Review by Eddie on 18/09/2015
While it never (please pun haters just let me have my moment and be done with it) reaches any truly great heights, Baltasar Kormakur’s big screen spectacle documenting the true life Everest tragedy that befell a group of thrill seekers traversing the greatest mountain of them all, is most certainly a fantastically filmed exhilarating slow burn that is a joy to behold at the cinema.
Showing promise with his early Hollywood films Contraband and then 2 Guns, Icelandic born Kormakur delivers in spades here with his capturing of arguable the worlds harshest pinnacle, a peak of life or death battle of wills where quite literally your body is dying as every passing minute fly’s by.

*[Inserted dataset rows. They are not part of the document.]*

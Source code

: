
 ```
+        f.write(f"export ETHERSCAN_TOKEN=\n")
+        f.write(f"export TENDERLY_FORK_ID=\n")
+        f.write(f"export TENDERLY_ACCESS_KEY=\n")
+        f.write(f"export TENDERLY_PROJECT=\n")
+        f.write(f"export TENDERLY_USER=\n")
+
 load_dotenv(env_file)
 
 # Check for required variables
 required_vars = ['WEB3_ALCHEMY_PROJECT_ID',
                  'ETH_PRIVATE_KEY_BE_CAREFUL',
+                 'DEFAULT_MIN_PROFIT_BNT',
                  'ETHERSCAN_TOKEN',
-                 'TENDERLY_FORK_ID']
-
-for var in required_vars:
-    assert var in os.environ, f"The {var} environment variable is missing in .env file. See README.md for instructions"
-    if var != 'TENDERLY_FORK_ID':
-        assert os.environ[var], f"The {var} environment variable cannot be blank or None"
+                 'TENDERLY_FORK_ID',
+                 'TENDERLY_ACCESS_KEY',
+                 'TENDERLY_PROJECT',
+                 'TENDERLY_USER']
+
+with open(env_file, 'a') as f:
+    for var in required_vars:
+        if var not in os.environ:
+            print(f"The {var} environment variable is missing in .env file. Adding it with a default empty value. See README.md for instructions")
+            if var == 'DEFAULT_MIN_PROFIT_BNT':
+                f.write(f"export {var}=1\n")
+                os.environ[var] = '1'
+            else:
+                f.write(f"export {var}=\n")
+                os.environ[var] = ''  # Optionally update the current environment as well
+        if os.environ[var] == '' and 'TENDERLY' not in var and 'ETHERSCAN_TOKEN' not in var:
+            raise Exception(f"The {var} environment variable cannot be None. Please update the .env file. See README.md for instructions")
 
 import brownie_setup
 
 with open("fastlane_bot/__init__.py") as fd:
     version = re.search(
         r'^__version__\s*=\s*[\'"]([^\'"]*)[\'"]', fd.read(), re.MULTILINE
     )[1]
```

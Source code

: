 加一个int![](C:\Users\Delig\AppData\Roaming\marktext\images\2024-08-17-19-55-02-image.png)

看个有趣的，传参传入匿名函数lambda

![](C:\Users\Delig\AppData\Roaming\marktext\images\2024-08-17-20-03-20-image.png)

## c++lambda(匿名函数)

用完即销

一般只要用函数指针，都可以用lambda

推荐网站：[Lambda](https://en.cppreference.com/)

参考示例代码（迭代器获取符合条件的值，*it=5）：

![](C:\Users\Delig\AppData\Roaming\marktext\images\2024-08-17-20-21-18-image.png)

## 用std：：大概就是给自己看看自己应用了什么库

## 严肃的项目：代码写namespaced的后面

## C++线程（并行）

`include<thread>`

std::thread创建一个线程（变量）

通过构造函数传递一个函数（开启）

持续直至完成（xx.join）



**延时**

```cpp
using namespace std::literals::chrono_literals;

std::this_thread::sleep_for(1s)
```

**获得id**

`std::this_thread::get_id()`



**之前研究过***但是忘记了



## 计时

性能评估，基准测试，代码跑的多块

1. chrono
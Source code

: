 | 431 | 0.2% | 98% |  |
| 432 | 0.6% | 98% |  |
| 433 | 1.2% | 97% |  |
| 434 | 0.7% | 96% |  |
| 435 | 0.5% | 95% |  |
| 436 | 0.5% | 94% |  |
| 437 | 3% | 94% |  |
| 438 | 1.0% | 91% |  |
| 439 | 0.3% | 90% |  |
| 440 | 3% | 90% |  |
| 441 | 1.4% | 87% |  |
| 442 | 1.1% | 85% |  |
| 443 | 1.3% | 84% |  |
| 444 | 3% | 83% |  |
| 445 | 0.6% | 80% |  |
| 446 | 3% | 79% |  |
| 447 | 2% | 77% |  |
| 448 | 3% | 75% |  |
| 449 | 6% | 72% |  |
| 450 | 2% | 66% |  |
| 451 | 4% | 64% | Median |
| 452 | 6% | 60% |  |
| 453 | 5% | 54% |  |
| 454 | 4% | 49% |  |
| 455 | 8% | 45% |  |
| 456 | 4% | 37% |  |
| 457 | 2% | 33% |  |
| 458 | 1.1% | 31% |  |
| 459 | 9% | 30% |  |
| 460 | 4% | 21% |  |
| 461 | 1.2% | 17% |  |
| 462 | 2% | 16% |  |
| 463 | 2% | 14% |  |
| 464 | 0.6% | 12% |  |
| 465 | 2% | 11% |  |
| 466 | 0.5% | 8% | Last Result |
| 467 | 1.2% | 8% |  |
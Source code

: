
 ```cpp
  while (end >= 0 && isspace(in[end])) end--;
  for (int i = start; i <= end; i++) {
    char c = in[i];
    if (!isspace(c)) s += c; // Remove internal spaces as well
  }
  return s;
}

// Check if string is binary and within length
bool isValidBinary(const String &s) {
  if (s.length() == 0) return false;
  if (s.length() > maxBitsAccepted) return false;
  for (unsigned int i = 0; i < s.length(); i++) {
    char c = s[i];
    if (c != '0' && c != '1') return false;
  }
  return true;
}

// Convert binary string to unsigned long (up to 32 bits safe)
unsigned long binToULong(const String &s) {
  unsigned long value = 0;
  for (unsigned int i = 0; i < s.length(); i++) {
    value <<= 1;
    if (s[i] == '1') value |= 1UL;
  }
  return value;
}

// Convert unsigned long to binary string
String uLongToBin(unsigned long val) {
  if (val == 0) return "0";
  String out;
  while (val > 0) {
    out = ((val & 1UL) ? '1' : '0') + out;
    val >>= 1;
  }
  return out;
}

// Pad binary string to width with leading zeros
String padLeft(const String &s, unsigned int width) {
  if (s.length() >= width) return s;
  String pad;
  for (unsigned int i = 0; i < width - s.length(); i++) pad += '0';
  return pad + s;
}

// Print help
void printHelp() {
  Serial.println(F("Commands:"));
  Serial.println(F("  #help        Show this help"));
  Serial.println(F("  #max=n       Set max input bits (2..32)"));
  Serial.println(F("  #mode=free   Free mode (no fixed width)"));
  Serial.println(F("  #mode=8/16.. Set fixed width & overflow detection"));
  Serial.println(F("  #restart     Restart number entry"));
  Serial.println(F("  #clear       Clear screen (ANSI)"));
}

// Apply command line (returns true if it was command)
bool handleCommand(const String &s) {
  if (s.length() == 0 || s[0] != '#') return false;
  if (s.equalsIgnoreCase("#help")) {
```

Aided by an efficient behind the scenes team of D.O.P Salvatore Totino and screenwriters William Nicholson and Simon Beaufoy, Kormakur makes Everest an experience where you do feel as though your taking part in your very own type of mountain trek and it’s a credit to the film that a big budget tale such as this can remain engaging in not only the big scale moments but the more small scale as well and for those uninitiated in the joys of modern filmmaking, Everest could almost be passed up as a documentary in many ways. This really is as close as many of us will ever get to such dangerous heights.
Capturing the land, the environment and the energy of the climb, Kormakur and his film do find themselves coming up short on characters however and while it’s a staple of such disaster/survival genre examples, it would’ve been nice to feel a little more empathy/sympathy for our group of mountaineers. Led by the standout Jason Clarke (an Australian that keeps delivering) this all-star cast struggle to really make inroads into a loaded ensemble and while Jake Gyllenhaal and John Hawkes (as an everyday man that’s both kind of inspiring and seriously annoying in equal measure) support Clarke well others in the film remain largely unmemorable.
From Josh Brolin’s proud Texan Beck Weathers through to Sam Worthington’s almost pointless appearance as concerned bystander Guy Cotter, Everest never whole heartedly gets us to commit our emotions to these people and while it’s nice that human beings so often want to push the boundaries of what their capable of, it’s hard to feel (speaking personally) too much sorrow when some people seem only concerned with personal goals no matter the cost to their families back home. In the end, you don’t mess with Mother Nature and flirting with your life with her often ends up bad for us.
Everest is a worthy recipient of a trip to your local cinema and one of the better examples of its kind to come forward in quite some time. While it doesn’t always make us care in the way it should, Everest is always on top of its game when it comes to providing the visual spectacle and for fans of pushing it to the limit, Everest will be a joy to behold.